Experimental Design as a Framework for Multiple Realisation History Matching: F6 Further Development Studies

Alessio, Laurent Didier (Sarawak Shell Berhad) | Bourdon, Laurent Marc (Sarawak Shell Berhad) | Coca, Spencer (Sarawak Shell Berhad)

OnePetro 

History matching is traditionally complex and time-consuming: multiple parameters influence the match and their inter-dependency produces effects that are difficult to predict.
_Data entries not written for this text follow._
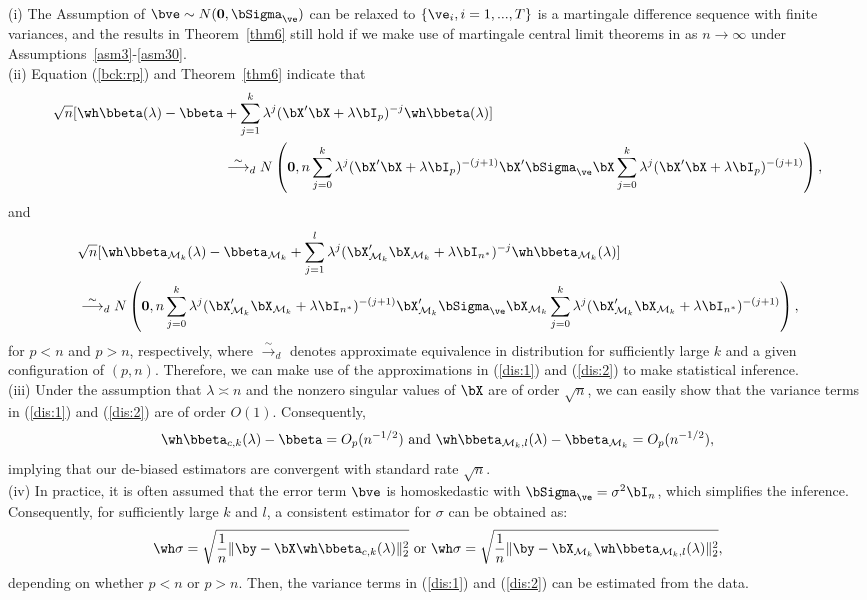 \begin{remark}\label{rm5}
(i) The Assumption of $\bve\sim N({\bf 0},\bSigma_\ve)$ can be relaxed to $\{\ve_i,i=1,...,T\}$ is a martingale difference sequence with finite variances, and the results in Theorem~\ref{thm6} still hold if we make use of martingale central limit theorems in \cite{hall2014martingale} as $n\rightarrow\infty$ under Assumptions~\ref{asm3}-\ref{asm30}.\\
   (ii) Equation (\ref{bck:rp}) and Theorem~\ref{thm6} indicate that
\begin{align}\label{dis:1}
  \sqrt{n} [\wh\bbeta(\lambda)-\bbeta&+\sum_{j=1}^k\lambda^j(\bX'\bX+\lambda\bI_p)^{-j}\wh\bbeta(\lambda)]\notag\\
   &\overset{\sim}{\longrightarrow}_d N\left({\bf 0},n\sum_{j=0}^k \lambda^j(\bX'\bX+\lambda\bI_p)^{-(j+1)}\bX'\bSigma_\ve\bX\sum_{j=0}^k \lambda^j(\bX'\bX+\lambda\bI_p)^{-(j+1)}\right),
\end{align}    
and 
\begin{align}\label{dis:2}
   &\sqrt{n}[\wh\bbeta_{\mathcal{M}_k}(\lambda)-\bbeta_{\mathcal{M}_k}+\sum_{j=1}^l\lambda^j(\bX_{\mathcal{M}_k}'\bX_{\mathcal{M}_k}+\lambda\bI_{n^*})^{-j}\wh\bbeta_{\mathcal{M}_k}(\lambda)]\notag\\
   &\overset{\sim}{\longrightarrow}_d N\left({\bf 0},n\sum_{j=0}^k \lambda^j(\bX_{\mathcal{M}_k}'\bX_{\mathcal{M}_k}+\lambda\bI_{n^*})^{-(j+1)}\bX_{\mathcal{M}_k}'\bSigma_\ve\bX_{\mathcal{M}_k}\sum_{j=0}^k \lambda^j(\bX_{\mathcal{M}_k}'\bX_{\mathcal{M}_k}+\lambda\bI_{n^*})^{-(j+1)}\right),
\end{align}   
for $p<n$ and $p>n$, respectively, where $\overset{\sim}{\longrightarrow}_d$ denotes approximate equivalence in distribution for sufficiently large $k$  and a given configuration of $(p,n)$. Therefore, we can make use of the approximations in (\ref{dis:1}) and (\ref{dis:2}) to make statistical inference.\\
(iii) Under the assumption that $\lambda\asymp n$ and the nonzero singular values of $\bX$ are of order $\sqrt{n}$,  we can easily show that the variance terms in (\ref{dis:1}) and (\ref{dis:2}) are of order $O(1)$. Consequently,
\[\wh\bbeta_{c,k}(\lambda)-\bbeta=O_p(n^{-1/2})\,\,\text{and}\,\,\wh\bbeta_{\mathcal{M}_k,l}(\lambda)-\bbeta_{\mathcal{M}_k}=O_p(n^{-1/2}),\]
implying that our de-biased estimators are convergent with standard rate $\sqrt{n}$.\\
(iv) In practice,  it is often assumed that  the error term $\bve$ is homoskedastic with $\bSigma_\ve=\sigma^2\bI_n$, which simplifies the inference. 
Consequently, for sufficiently large $k$ and $l$, a consistent estimator for $\sigma$ can be obtained as:
\[\wh\sigma=\sqrt{\frac{1}{n}\|\by-\bX\wh\bbeta_{c,k}(\lambda)\|_2^2}\,\,\text{or}\,\,\wh\sigma=\sqrt{\frac{1}{n}\|\by-\bX_{\mathcal{M}_k}\wh\bbeta_{\mathcal{M}_k,l}(\lambda)\|_2^2},\]
depending on whether $p<n$ or $p>n$. Then, the variance terms in (\ref{dis:1}) and (\ref{dis:2}) can be estimated from the data.
\end{remark}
Defining the match itself can be challenging, since various indexes or responses can be used: water breakthrough timing, pressures, layer contributions etc… Consequently, whilst multiple realisations methodologies are routinely applied for "green" field development planning, most of the time incremental activity screening on "brown" fields is done on a single matching realisation -"the" matched model - with little confidence that the full range of uncertainties is captured.

Experimental design provides a well-suited framework to tackle the challenge of multi-realisation history matching, following these key steps:

• Selection of key parameters with variance analysis,

• Reduction of dimensionality by creating hybrid parameters, using techniques related to principle component analysis,

• Predicting matching domains: combination of parameters levels (once discretised) that are likely to generate a match. This greatly helps the likelihood of finding multiple matching realisations, covering the range of parameter variation.
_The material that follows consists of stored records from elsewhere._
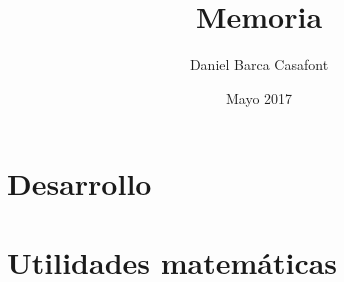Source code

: \documentclass{report}
\title{Memoria}
\author{Daniel Barca Casafont}
\date{Mayo 2017}
\begin{document}
\begin{titlepage}
\maketitle
\end{titlepage}

\cleardoublepage
\tableofcontents

\cleardoublepage
{}
\chapter{Desarrollo}


\cleardoublepage
\appendix
\chapter{Utilidades matemáticas}

\end{document}
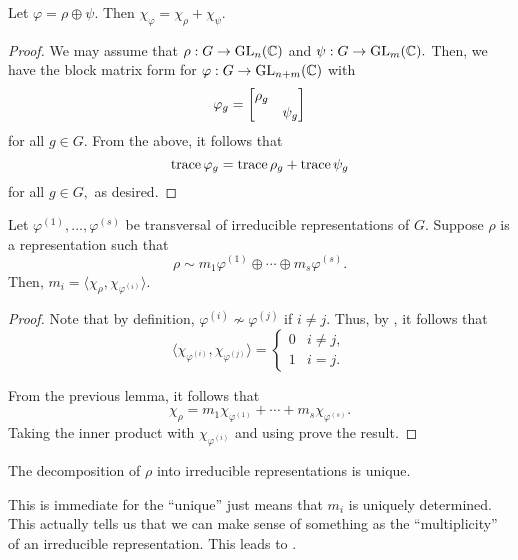 \begin{lem} \label{lem:charactersadd}
	Let $\varphi = \rho \oplus \psi.$ Then $\chi_\varphi = \chi_\rho + \chi_\psi.$
\end{lem}
\begin{proof} 
	We may assume that $\rho : G \to \operatorname{GL}_n(\mathbb{C})$ and $\psi : G \to \operatorname{GL}_m(\mathbb{C}).$ Then, we have the block matrix form for $\varphi : G \to \operatorname{GL}_{n + m}(\mathbb{C})$ with
	\begin{equation*} 
		\varphi_g = \begin{bmatrix} \rho_g &  \\  & \psi_g \end{bmatrix}
	\end{equation*}
	for all $g \in G.$ From the above, it follows that
	\begin{equation*} 
		\operatorname{trace} \varphi_g = \operatorname{trace} \rho_g + \operatorname{trace} \psi_g
	\end{equation*}
	for all $g \in G,$ as desired.
\end{proof}

\begin{thm} \label{thm:innerprodwithchi}
	Let $\varphi^{(1)}, \ldots, \varphi^{(s)}$ be transversal of irreducible representations of $G.$ Suppose $\rho$ is a representation such that
	\begin{equation*} 
		\rho \sim m_1\varphi^{(1)} \oplus \cdots \oplus m_s\varphi^{(s)}.
	\end{equation*}
	Then, $m_i = \langle \chi_\rho, \chi_{\varphi^{(i)}}\rangle.$
\end{thm}
\begin{proof} 
	Note that by definition, $\varphi^{(i)} \not\sim \varphi^{(j)}$ if $i \neq j.$ Thus, by , it follows that 
	\begin{equation} \tag{$*$} \label{eq:002}
		\langle \chi_{\varphi^{(i)}}, \chi_{\varphi^{(j)}}\rangle = \begin{cases}
			0 & i \neq j,\\
			1 & i = j.
		\end{cases}
	\end{equation}

	From the previous lemma, it follows that
	\begin{equation*} 
		\chi_\rho = m_1\chi_{\varphi^{(1)}} + \cdots + m_s\chi_{\varphi^{(s)}}.
	\end{equation*}
	Taking the inner product with $\chi_{\varphi^{(i)}}$ and using  prove the result.
\end{proof}	

\begin{cor}
	The decomposition of $\rho$ into irreducible representations is unique.
\end{cor}
This is immediate for the ``unique'' just means that $m_i$ is uniquely determined. This actually tells us that we can make sense of something as the ``multiplicity'' of an irreducible representation. This leads to .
This methodology was successfully applied in the F6 subsurface studies, aimed at screening field redevelopment opportunities. F6 is the largest gas field in the Central Luconia carbonate province, offshore Sarawak (Borneo), having a GIIP of more than 7 Tscf. With over half the reserves produced, well capacity is now threatened by the rising aquifer. In order to safeguard and possibly increase the reserves, a field review was undertaken to identify further development opportunities, and a multi-realisation approach was chosen to capture the effect of key subsurface uncertainties on those activities.

A total of 28 matching realisations were generated, covering the variation range of the identified key seven parameters whilst optimising the number of runs performed, thus saving time. Key to the success of the method lies in the integration of disciplines to allow the upfront identification of parameters and their ranges.

The screening of redevelopment options against those realisations allowed to establish the range of expected incremental reserves, assess risks, and form a sound basis for business decisions.